Your task is to restate every entry below word for word and omit the images.
---*---
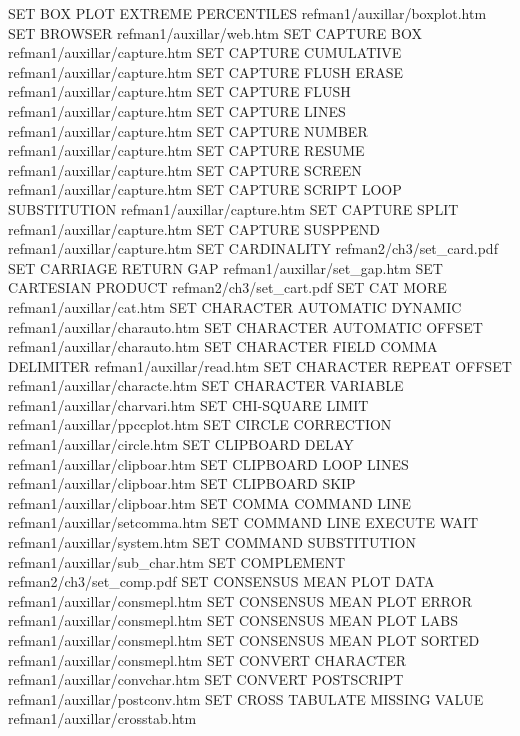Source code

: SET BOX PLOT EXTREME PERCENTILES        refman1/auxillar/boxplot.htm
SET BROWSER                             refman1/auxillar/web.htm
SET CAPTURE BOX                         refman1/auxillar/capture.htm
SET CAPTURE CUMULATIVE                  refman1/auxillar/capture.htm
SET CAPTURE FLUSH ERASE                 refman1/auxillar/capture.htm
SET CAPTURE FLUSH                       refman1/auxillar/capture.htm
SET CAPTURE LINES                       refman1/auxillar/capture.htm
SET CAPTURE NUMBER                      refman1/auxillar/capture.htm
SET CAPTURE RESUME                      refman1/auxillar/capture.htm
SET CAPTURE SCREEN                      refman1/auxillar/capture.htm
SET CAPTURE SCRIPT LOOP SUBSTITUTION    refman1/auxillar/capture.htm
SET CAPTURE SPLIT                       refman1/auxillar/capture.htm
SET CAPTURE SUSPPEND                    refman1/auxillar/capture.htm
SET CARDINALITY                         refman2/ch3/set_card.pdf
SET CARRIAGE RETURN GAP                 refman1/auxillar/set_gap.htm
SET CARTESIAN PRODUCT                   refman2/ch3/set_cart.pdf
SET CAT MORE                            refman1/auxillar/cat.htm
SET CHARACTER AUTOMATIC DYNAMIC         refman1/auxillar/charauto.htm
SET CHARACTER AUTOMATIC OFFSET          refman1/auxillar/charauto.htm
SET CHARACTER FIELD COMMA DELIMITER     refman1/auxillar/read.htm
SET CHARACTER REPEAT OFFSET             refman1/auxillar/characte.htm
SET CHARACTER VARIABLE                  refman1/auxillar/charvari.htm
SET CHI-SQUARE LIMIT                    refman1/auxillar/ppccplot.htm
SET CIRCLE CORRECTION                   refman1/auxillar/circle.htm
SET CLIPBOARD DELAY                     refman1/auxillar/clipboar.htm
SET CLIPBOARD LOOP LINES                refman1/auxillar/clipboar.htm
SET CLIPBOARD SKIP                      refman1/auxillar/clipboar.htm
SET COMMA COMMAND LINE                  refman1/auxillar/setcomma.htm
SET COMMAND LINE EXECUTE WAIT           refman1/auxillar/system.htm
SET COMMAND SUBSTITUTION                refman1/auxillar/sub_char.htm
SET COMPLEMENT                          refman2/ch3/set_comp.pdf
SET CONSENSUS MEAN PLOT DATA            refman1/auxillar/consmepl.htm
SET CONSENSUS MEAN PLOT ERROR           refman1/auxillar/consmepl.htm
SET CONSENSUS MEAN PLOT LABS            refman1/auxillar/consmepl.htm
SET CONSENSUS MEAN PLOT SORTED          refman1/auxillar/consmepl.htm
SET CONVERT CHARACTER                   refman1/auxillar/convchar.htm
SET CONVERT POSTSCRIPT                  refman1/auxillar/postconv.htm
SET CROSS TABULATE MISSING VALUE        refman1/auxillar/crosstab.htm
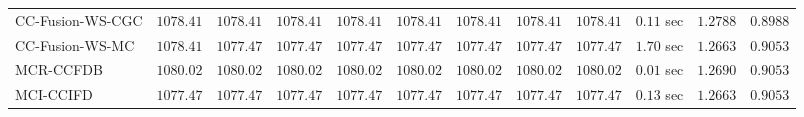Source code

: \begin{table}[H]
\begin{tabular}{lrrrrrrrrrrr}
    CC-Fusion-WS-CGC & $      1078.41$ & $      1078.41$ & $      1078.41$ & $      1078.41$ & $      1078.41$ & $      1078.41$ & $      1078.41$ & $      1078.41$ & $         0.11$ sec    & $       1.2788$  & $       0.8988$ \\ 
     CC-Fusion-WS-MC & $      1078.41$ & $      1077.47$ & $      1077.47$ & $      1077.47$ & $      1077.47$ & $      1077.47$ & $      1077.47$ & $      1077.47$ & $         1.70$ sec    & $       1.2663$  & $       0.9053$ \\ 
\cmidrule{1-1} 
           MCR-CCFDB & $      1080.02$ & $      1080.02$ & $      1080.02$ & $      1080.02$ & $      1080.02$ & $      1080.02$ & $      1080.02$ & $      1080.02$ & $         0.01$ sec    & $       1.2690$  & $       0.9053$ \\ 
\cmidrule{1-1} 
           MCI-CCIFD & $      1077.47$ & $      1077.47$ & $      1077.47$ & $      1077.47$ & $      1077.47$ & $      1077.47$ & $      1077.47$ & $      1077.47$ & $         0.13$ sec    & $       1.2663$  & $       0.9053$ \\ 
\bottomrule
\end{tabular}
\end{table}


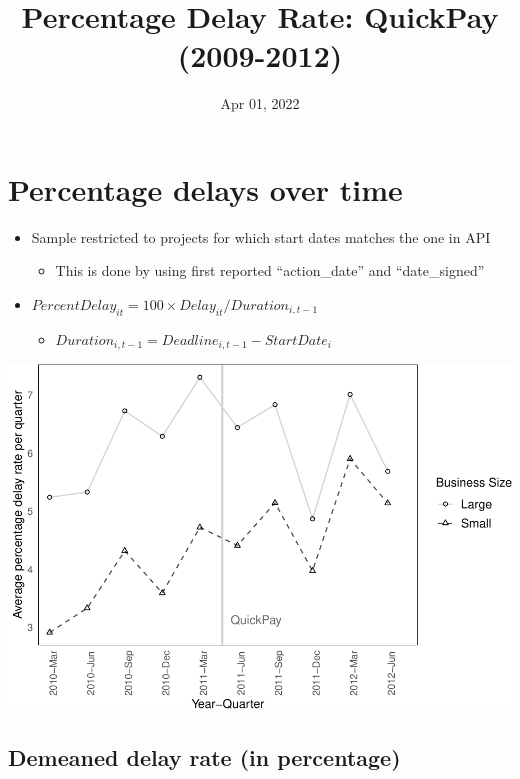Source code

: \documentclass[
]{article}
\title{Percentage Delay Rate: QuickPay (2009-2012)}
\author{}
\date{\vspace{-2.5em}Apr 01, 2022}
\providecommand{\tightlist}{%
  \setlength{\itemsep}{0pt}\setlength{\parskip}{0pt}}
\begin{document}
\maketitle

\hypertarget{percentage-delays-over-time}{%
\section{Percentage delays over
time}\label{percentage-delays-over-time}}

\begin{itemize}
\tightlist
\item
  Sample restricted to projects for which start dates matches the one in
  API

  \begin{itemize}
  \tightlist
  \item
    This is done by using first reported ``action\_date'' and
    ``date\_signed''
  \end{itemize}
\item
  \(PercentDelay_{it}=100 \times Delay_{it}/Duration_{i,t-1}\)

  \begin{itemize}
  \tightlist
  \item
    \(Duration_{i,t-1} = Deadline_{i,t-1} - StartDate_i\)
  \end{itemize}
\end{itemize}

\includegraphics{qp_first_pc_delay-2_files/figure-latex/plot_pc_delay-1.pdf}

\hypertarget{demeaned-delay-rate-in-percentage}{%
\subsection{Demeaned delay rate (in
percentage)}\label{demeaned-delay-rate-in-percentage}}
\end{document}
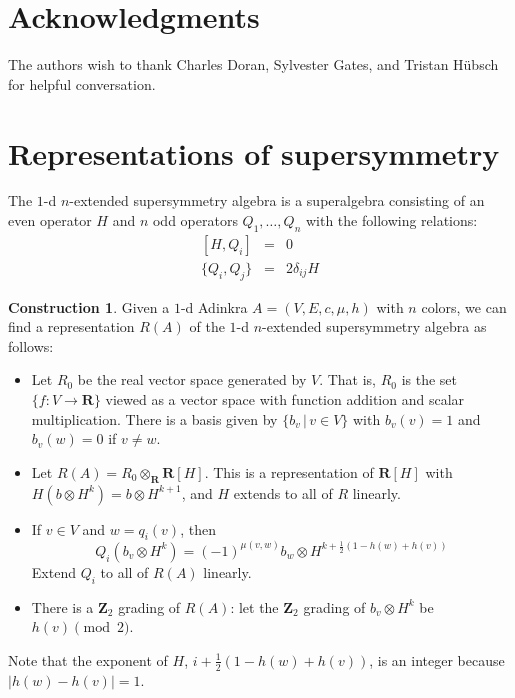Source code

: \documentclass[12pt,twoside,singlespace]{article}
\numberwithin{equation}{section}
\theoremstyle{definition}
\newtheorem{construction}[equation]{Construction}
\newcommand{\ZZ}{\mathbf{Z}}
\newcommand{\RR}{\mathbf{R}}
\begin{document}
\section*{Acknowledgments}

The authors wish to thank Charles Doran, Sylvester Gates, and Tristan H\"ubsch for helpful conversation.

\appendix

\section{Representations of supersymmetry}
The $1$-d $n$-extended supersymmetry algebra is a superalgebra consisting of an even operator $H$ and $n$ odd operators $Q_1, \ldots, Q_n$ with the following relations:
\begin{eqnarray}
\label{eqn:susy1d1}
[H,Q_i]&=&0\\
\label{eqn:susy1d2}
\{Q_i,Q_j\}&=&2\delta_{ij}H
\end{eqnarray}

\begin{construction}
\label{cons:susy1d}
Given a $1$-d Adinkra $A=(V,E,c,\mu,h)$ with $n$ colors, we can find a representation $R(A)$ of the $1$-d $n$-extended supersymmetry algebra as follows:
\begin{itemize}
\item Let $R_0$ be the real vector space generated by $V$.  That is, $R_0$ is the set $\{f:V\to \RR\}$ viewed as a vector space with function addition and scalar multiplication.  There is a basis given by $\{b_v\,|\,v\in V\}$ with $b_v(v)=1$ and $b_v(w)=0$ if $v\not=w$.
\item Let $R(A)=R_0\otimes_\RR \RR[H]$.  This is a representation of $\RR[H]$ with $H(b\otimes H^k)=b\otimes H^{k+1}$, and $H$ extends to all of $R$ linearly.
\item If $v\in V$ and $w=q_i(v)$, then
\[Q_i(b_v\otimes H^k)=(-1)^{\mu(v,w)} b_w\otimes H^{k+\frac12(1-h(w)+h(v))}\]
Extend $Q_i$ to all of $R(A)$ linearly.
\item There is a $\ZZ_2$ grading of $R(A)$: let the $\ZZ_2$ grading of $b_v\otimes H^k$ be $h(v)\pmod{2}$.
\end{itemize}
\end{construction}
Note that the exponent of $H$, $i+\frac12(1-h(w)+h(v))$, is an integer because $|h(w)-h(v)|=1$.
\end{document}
---*---
» RESULT
Source code

: SET BOX PLOT EXTREME PERCENTILES        refman1/auxillar/boxplot.htm
SET BROWSER                             refman1/auxillar/web.htm
SET CAPTURE BOX                         refman1/auxillar/capture.htm
SET CAPTURE CUMULATIVE                  refman1/auxillar/capture.htm
SET CAPTURE FLUSH ERASE                 refman1/auxillar/capture.htm
SET CAPTURE FLUSH                       refman1/auxillar/capture.htm
SET CAPTURE LINES                       refman1/auxillar/capture.htm
SET CAPTURE NUMBER                      refman1/auxillar/capture.htm
SET CAPTURE RESUME                      refman1/auxillar/capture.htm
SET CAPTURE SCREEN                      refman1/auxillar/capture.htm
SET CAPTURE SCRIPT LOOP SUBSTITUTION    refman1/auxillar/capture.htm
SET CAPTURE SPLIT                       refman1/auxillar/capture.htm
SET CAPTURE SUSPPEND                    refman1/auxillar/capture.htm
SET CARDINALITY                         refman2/ch3/set_card.pdf
SET CARRIAGE RETURN GAP                 refman1/auxillar/set_gap.htm
SET CARTESIAN PRODUCT                   refman2/ch3/set_cart.pdf
SET CAT MORE                            refman1/auxillar/cat.htm
SET CHARACTER AUTOMATIC DYNAMIC         refman1/auxillar/charauto.htm
SET CHARACTER AUTOMATIC OFFSET          refman1/auxillar/charauto.htm
SET CHARACTER FIELD COMMA DELIMITER     refman1/auxillar/read.htm
SET CHARACTER REPEAT OFFSET             refman1/auxillar/characte.htm
SET CHARACTER VARIABLE                  refman1/auxillar/charvari.htm
SET CHI-SQUARE LIMIT                    refman1/auxillar/ppccplot.htm
SET CIRCLE CORRECTION                   refman1/auxillar/circle.htm
SET CLIPBOARD DELAY                     refman1/auxillar/clipboar.htm
SET CLIPBOARD LOOP LINES                refman1/auxillar/clipboar.htm
SET CLIPBOARD SKIP                      refman1/auxillar/clipboar.htm
SET COMMA COMMAND LINE                  refman1/auxillar/setcomma.htm
SET COMMAND LINE EXECUTE WAIT           refman1/auxillar/system.htm
SET COMMAND SUBSTITUTION                refman1/auxillar/sub_char.htm
SET COMPLEMENT                          refman2/ch3/set_comp.pdf
SET CONSENSUS MEAN PLOT DATA            refman1/auxillar/consmepl.htm
SET CONSENSUS MEAN PLOT ERROR           refman1/auxillar/consmepl.htm
SET CONSENSUS MEAN PLOT LABS            refman1/auxillar/consmepl.htm
SET CONSENSUS MEAN PLOT SORTED          refman1/auxillar/consmepl.htm
SET CONVERT CHARACTER                   refman1/auxillar/convchar.htm
SET CONVERT POSTSCRIPT                  refman1/auxillar/postconv.htm
SET CROSS TABULATE MISSING VALUE        refman1/auxillar/crosstab.htm
Source code

: \begin{table}[H]
\begin{tabular}{lrrrrrrrrrrr}
    CC-Fusion-WS-CGC & $      1078.41$ & $      1078.41$ & $      1078.41$ & $      1078.41$ & $      1078.41$ & $      1078.41$ & $      1078.41$ & $      1078.41$ & $         0.11$ sec    & $       1.2788$  & $       0.8988$ \\ 
     CC-Fusion-WS-MC & $      1078.41$ & $      1077.47$ & $      1077.47$ & $      1077.47$ & $      1077.47$ & $      1077.47$ & $      1077.47$ & $      1077.47$ & $         1.70$ sec    & $       1.2663$  & $       0.9053$ \\ 
\cmidrule{1-1} 
           MCR-CCFDB & $      1080.02$ & $      1080.02$ & $      1080.02$ & $      1080.02$ & $      1080.02$ & $      1080.02$ & $      1080.02$ & $      1080.02$ & $         0.01$ sec    & $       1.2690$  & $       0.9053$ \\ 
\cmidrule{1-1} 
           MCI-CCIFD & $      1077.47$ & $      1077.47$ & $      1077.47$ & $      1077.47$ & $      1077.47$ & $      1077.47$ & $      1077.47$ & $      1077.47$ & $         0.13$ sec    & $       1.2663$  & $       0.9053$ \\ 
\bottomrule
\end{tabular}
\end{table}


Source code

: \documentclass[
]{article}
\title{Percentage Delay Rate: QuickPay (2009-2012)}
\author{}
\date{\vspace{-2.5em}Apr 01, 2022}
\providecommand{\tightlist}{%
  \setlength{\itemsep}{0pt}\setlength{\parskip}{0pt}}
\begin{document}
\maketitle

\hypertarget{percentage-delays-over-time}{%
\section{Percentage delays over
time}\label{percentage-delays-over-time}}

\begin{itemize}
\tightlist
\item
  Sample restricted to projects for which start dates matches the one in
  API

  \begin{itemize}
  \tightlist
  \item
    This is done by using first reported ``action\_date'' and
    ``date\_signed''
  \end{itemize}
\item
  \(PercentDelay_{it}=100 \times Delay_{it}/Duration_{i,t-1}\)

  \begin{itemize}
  \tightlist
  \item
    \(Duration_{i,t-1} = Deadline_{i,t-1} - StartDate_i\)
  \end{itemize}
\end{itemize}

\includegraphics{qp_first_pc_delay-2_files/figure-latex/plot_pc_delay-1.pdf}

\hypertarget{demeaned-delay-rate-in-percentage}{%
\subsection{Demeaned delay rate (in
percentage)}\label{demeaned-delay-rate-in-percentage}}
\end{document}
Source code

: \documentclass[12pt,twoside,singlespace]{article}
\numberwithin{equation}{section}
\theoremstyle{definition}
\newtheorem{construction}[equation]{Construction}
\newcommand{\ZZ}{\mathbf{Z}}
\newcommand{\RR}{\mathbf{R}}
\begin{document}
\section*{Acknowledgments}

The authors wish to thank Charles Doran, Sylvester Gates, and Tristan H\"ubsch for helpful conversation.

\appendix

\section{Representations of supersymmetry}
The $1$-d $n$-extended supersymmetry algebra is a superalgebra consisting of an even operator $H$ and $n$ odd operators $Q_1, \ldots, Q_n$ with the following relations:
\begin{eqnarray}
\label{eqn:susy1d1}
[H,Q_i]&=&0\\
\label{eqn:susy1d2}
\{Q_i,Q_j\}&=&2\delta_{ij}H
\end{eqnarray}

\begin{construction}
\label{cons:susy1d}
Given a $1$-d Adinkra $A=(V,E,c,\mu,h)$ with $n$ colors, we can find a representation $R(A)$ of the $1$-d $n$-extended supersymmetry algebra as follows:
\begin{itemize}
\item Let $R_0$ be the real vector space generated by $V$.  That is, $R_0$ is the set $\{f:V\to \RR\}$ viewed as a vector space with function addition and scalar multiplication.  There is a basis given by $\{b_v\,|\,v\in V\}$ with $b_v(v)=1$ and $b_v(w)=0$ if $v\not=w$.
\item Let $R(A)=R_0\otimes_\RR \RR[H]$.  This is a representation of $\RR[H]$ with $H(b\otimes H^k)=b\otimes H^{k+1}$, and $H$ extends to all of $R$ linearly.
\item If $v\in V$ and $w=q_i(v)$, then
\[Q_i(b_v\otimes H^k)=(-1)^{\mu(v,w)} b_w\otimes H^{k+\frac12(1-h(w)+h(v))}\]
Extend $Q_i$ to all of $R(A)$ linearly.
\item There is a $\ZZ_2$ grading of $R(A)$: let the $\ZZ_2$ grading of $b_v\otimes H^k$ be $h(v)\pmod{2}$.
\end{itemize}
\end{construction}
Note that the exponent of $H$, $i+\frac12(1-h(w)+h(v))$, is an integer because $|h(w)-h(v)|=1$.
\end{document}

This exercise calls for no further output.